What is being asked:
Filter the listing below, keeping only the lines with the word "cite".

Data to use:

★ ★ ★ ★ ★ ★ ★

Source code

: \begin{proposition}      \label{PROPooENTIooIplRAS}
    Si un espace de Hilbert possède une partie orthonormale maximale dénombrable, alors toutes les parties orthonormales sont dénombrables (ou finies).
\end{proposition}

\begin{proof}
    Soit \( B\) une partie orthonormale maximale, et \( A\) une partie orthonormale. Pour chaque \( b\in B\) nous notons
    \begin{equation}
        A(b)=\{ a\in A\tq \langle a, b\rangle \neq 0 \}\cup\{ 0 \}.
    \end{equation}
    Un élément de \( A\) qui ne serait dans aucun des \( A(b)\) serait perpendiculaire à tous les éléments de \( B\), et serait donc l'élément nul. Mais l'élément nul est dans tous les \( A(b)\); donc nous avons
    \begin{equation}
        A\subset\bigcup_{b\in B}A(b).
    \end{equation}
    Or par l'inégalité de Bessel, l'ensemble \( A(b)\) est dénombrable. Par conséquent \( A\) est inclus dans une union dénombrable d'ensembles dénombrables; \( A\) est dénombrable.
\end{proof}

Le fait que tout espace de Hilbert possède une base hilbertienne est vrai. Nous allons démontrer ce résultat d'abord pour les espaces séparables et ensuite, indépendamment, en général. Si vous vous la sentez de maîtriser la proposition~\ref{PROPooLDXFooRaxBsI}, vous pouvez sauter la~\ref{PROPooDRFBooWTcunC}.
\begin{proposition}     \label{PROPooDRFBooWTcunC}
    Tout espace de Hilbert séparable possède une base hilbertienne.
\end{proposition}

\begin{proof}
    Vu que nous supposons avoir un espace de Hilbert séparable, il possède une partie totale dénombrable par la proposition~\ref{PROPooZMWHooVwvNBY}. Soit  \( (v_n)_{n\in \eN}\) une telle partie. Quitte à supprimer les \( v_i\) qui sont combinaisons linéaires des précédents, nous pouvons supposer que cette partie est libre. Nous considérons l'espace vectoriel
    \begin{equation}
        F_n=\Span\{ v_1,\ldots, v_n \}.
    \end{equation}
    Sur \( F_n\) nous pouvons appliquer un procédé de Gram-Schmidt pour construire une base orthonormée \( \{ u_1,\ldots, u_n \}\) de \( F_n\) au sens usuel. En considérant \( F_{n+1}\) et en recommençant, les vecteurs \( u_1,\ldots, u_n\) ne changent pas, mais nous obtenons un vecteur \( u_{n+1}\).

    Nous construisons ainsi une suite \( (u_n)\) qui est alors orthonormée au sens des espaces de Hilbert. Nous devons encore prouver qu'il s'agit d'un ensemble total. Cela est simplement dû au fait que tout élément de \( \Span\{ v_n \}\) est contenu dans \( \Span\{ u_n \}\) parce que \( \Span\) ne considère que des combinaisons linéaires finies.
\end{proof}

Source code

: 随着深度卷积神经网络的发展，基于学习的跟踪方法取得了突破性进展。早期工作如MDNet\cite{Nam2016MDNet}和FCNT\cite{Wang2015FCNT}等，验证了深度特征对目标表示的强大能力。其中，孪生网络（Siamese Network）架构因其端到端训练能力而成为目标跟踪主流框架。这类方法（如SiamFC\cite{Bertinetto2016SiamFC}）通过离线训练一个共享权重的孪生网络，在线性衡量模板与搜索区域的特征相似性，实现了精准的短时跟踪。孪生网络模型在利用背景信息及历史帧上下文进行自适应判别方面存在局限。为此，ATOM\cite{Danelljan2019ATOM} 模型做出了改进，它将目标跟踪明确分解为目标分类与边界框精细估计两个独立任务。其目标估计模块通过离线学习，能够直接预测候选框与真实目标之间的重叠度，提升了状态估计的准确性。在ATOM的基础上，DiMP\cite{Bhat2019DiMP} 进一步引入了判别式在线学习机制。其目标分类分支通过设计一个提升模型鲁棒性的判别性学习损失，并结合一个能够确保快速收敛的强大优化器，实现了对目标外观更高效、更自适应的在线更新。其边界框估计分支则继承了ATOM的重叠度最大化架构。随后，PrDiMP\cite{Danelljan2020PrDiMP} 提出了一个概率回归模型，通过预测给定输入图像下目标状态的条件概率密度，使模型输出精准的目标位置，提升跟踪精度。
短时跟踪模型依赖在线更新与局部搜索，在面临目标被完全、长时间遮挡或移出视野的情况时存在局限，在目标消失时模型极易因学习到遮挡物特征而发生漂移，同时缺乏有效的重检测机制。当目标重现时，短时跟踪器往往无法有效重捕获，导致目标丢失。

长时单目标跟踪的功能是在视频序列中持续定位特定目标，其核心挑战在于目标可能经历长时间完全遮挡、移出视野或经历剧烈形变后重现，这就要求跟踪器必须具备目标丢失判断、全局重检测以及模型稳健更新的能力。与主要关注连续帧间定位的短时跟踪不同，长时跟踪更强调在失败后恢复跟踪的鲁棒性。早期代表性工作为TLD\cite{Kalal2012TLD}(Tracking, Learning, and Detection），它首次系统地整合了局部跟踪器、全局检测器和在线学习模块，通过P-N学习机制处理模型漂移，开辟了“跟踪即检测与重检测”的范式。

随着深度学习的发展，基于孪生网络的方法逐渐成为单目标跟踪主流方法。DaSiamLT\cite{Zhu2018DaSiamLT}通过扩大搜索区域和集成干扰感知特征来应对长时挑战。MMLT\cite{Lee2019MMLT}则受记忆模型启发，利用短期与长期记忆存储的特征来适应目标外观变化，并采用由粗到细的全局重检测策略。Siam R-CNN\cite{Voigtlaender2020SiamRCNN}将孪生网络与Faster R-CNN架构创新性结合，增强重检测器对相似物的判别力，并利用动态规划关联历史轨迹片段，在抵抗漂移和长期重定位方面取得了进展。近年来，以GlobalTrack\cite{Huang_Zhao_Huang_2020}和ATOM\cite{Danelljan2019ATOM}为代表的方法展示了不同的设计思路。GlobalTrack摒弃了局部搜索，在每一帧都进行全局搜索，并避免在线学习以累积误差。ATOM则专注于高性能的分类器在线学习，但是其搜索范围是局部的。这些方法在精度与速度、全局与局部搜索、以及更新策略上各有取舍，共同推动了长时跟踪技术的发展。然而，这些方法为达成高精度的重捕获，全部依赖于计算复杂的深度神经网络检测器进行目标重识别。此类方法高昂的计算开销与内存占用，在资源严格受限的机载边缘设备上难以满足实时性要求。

★ ★ ★ ★ ★ ★ ★

Solution below:
: 随着深度卷积神经网络的发展，基于学习的跟踪方法取得了突破性进展。早期工作如MDNet\cite{Nam2016MDNet}和FCNT\cite{Wang2015FCNT}等，验证了深度特征对目标表示的强大能力。其中，孪生网络（Siamese Network）架构因其端到端训练能力而成为目标跟踪主流框架。这类方法（如SiamFC\cite{Bertinetto2016SiamFC}）通过离线训练一个共享权重的孪生网络，在线性衡量模板与搜索区域的特征相似性，实现了精准的短时跟踪。孪生网络模型在利用背景信息及历史帧上下文进行自适应判别方面存在局限。为此，ATOM\cite{Danelljan2019ATOM} 模型做出了改进，它将目标跟踪明确分解为目标分类与边界框精细估计两个独立任务。其目标估计模块通过离线学习，能够直接预测候选框与真实目标之间的重叠度，提升了状态估计的准确性。在ATOM的基础上，DiMP\cite{Bhat2019DiMP} 进一步引入了判别式在线学习机制。其目标分类分支通过设计一个提升模型鲁棒性的判别性学习损失，并结合一个能够确保快速收敛的强大优化器，实现了对目标外观更高效、更自适应的在线更新。其边界框估计分支则继承了ATOM的重叠度最大化架构。随后，PrDiMP\cite{Danelljan2020PrDiMP} 提出了一个概率回归模型，通过预测给定输入图像下目标状态的条件概率密度，使模型输出精准的目标位置，提升跟踪精度。
长时单目标跟踪的功能是在视频序列中持续定位特定目标，其核心挑战在于目标可能经历长时间完全遮挡、移出视野或经历剧烈形变后重现，这就要求跟踪器必须具备目标丢失判断、全局重检测以及模型稳健更新的能力。与主要关注连续帧间定位的短时跟踪不同，长时跟踪更强调在失败后恢复跟踪的鲁棒性。早期代表性工作为TLD\cite{Kalal2012TLD}(Tracking, Learning, and Detection），它首次系统地整合了局部跟踪器、全局检测器和在线学习模块，通过P-N学习机制处理模型漂移，开辟了“跟踪即检测与重检测”的范式。
随着深度学习的发展，基于孪生网络的方法逐渐成为单目标跟踪主流方法。DaSiamLT\cite{Zhu2018DaSiamLT}通过扩大搜索区域和集成干扰感知特征来应对长时挑战。MMLT\cite{Lee2019MMLT}则受记忆模型启发，利用短期与长期记忆存储的特征来适应目标外观变化，并采用由粗到细的全局重检测策略。Siam R-CNN\cite{Voigtlaender2020SiamRCNN}将孪生网络与Faster R-CNN架构创新性结合，增强重检测器对相似物的判别力，并利用动态规划关联历史轨迹片段，在抵抗漂移和长期重定位方面取得了进展。近年来，以GlobalTrack\cite{Huang_Zhao_Huang_2020}和ATOM\cite{Danelljan2019ATOM}为代表的方法展示了不同的设计思路。GlobalTrack摒弃了局部搜索，在每一帧都进行全局搜索，并避免在线学习以累积误差。ATOM则专注于高性能的分类器在线学习，但是其搜索范围是局部的。这些方法在精度与速度、全局与局部搜索、以及更新策略上各有取舍，共同推动了长时跟踪技术的发展。然而，这些方法为达成高精度的重捕获，全部依赖于计算复杂的深度神经网络检测器进行目标重识别。此类方法高昂的计算开销与内存占用，在资源严格受限的机载边缘设备上难以满足实时性要求。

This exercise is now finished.